The Detention Outreach team offers support to those currently detained at Colnbrook and Harmondsworth Immigration Removal Centres near Heathrow. Volunteers are on hand to offer emotional and pastoral support and practical help during their time in detention.
"JRS gives me visitors. They are helping me very much. A month ago, I was very stressed. In detention, you don't know if you're going to be released at some point, or deported. One of my visitors brings me movies, it helps to relieve my stress."
JRS UK runs a peer support group that brings together individuals who have experienced immigration detention in the UK. For many who experience immigration detention in the UK, feelings of isolation and deterioration of physical and mental wellbeing are common. This group is a safe space to speak with others about shared experiences, an opportunity for creative and skill-building activities, and a place to help one another and rebuild trust.

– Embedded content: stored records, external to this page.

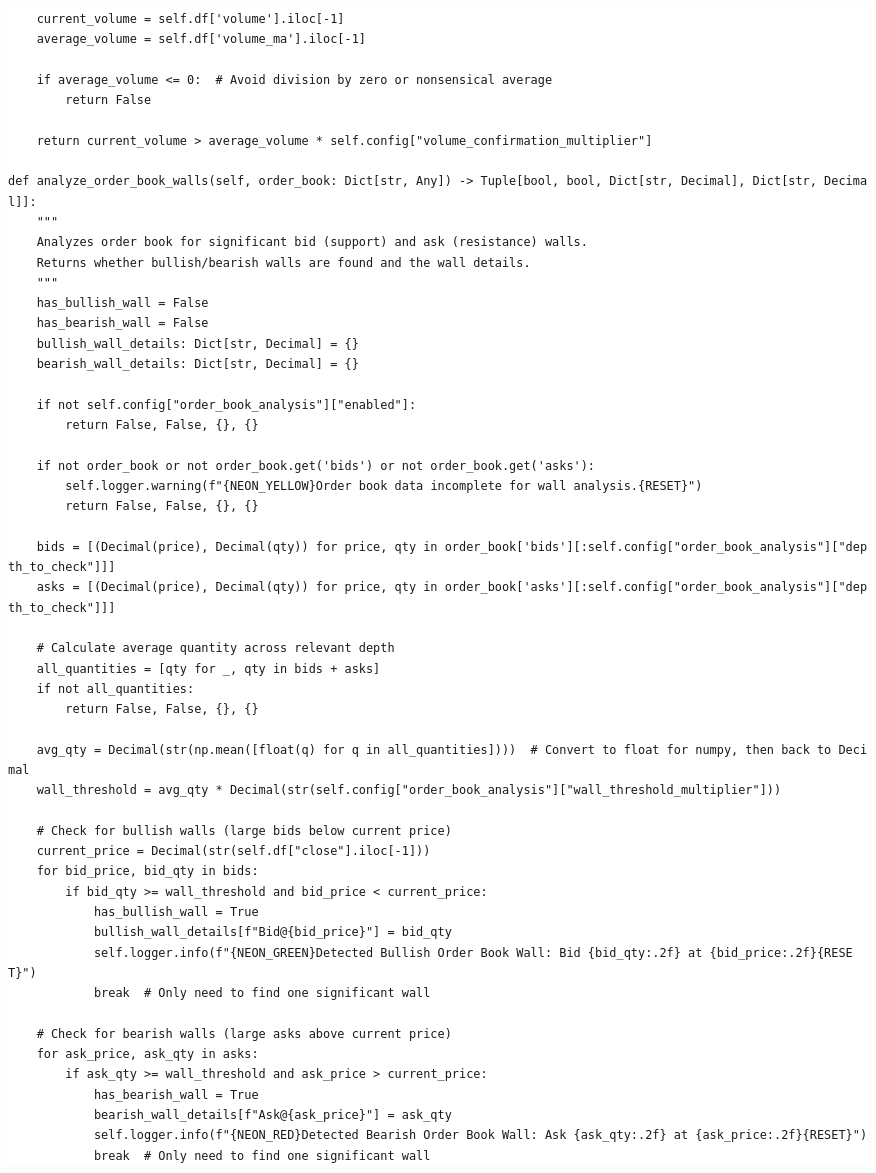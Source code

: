         current_volume = self.df['volume'].iloc[-1]
        average_volume = self.df['volume_ma'].iloc[-1]

        if average_volume <= 0:  # Avoid division by zero or nonsensical average
            return False

        return current_volume > average_volume * self.config["volume_confirmation_multiplier"]

    def analyze_order_book_walls(self, order_book: Dict[str, Any]) -> Tuple[bool, bool, Dict[str, Decimal], Dict[str, Decimal]]:
        """
        Analyzes order book for significant bid (support) and ask (resistance) walls.
        Returns whether bullish/bearish walls are found and the wall details.
        """
        has_bullish_wall = False
        has_bearish_wall = False
        bullish_wall_details: Dict[str, Decimal] = {}
        bearish_wall_details: Dict[str, Decimal] = {}

        if not self.config["order_book_analysis"]["enabled"]:
            return False, False, {}, {}

        if not order_book or not order_book.get('bids') or not order_book.get('asks'):
            self.logger.warning(f"{NEON_YELLOW}Order book data incomplete for wall analysis.{RESET}")
            return False, False, {}, {}

        bids = [(Decimal(price), Decimal(qty)) for price, qty in order_book['bids'][:self.config["order_book_analysis"]["depth_to_check"]]]
        asks = [(Decimal(price), Decimal(qty)) for price, qty in order_book['asks'][:self.config["order_book_analysis"]["depth_to_check"]]]

        # Calculate average quantity across relevant depth
        all_quantities = [qty for _, qty in bids + asks]
        if not all_quantities:
            return False, False, {}, {}

        avg_qty = Decimal(str(np.mean([float(q) for q in all_quantities])))  # Convert to float for numpy, then back to Decimal
        wall_threshold = avg_qty * Decimal(str(self.config["order_book_analysis"]["wall_threshold_multiplier"]))

        # Check for bullish walls (large bids below current price)
        current_price = Decimal(str(self.df["close"].iloc[-1]))
        for bid_price, bid_qty in bids:
            if bid_qty >= wall_threshold and bid_price < current_price:
                has_bullish_wall = True
                bullish_wall_details[f"Bid@{bid_price}"] = bid_qty
                self.logger.info(f"{NEON_GREEN}Detected Bullish Order Book Wall: Bid {bid_qty:.2f} at {bid_price:.2f}{RESET}")
                break  # Only need to find one significant wall

        # Check for bearish walls (large asks above current price)
        for ask_price, ask_qty in asks:
            if ask_qty >= wall_threshold and ask_price > current_price:
                has_bearish_wall = True
                bearish_wall_details[f"Ask@{ask_price}"] = ask_qty
                self.logger.info(f"{NEON_RED}Detected Bearish Order Book Wall: Ask {ask_qty:.2f} at {ask_price:.2f}{RESET}")
                break  # Only need to find one significant wall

"I advise others who are coming to JRS to 'go for it' as well, not just coming to get bus fares and food. It is good to do something for the community as a way to help yourself."
Advocacy in JRS starts by listening to refugees’ concerns and then working with them to find solutions. Their advocacy work involves raising awareness of policy issues that shape refugees’ lives and experiences. They do this by creating spaces where people can encounter refugees as people with hopes and dreams and helping to transform the public conversation about refugees by telling real stories.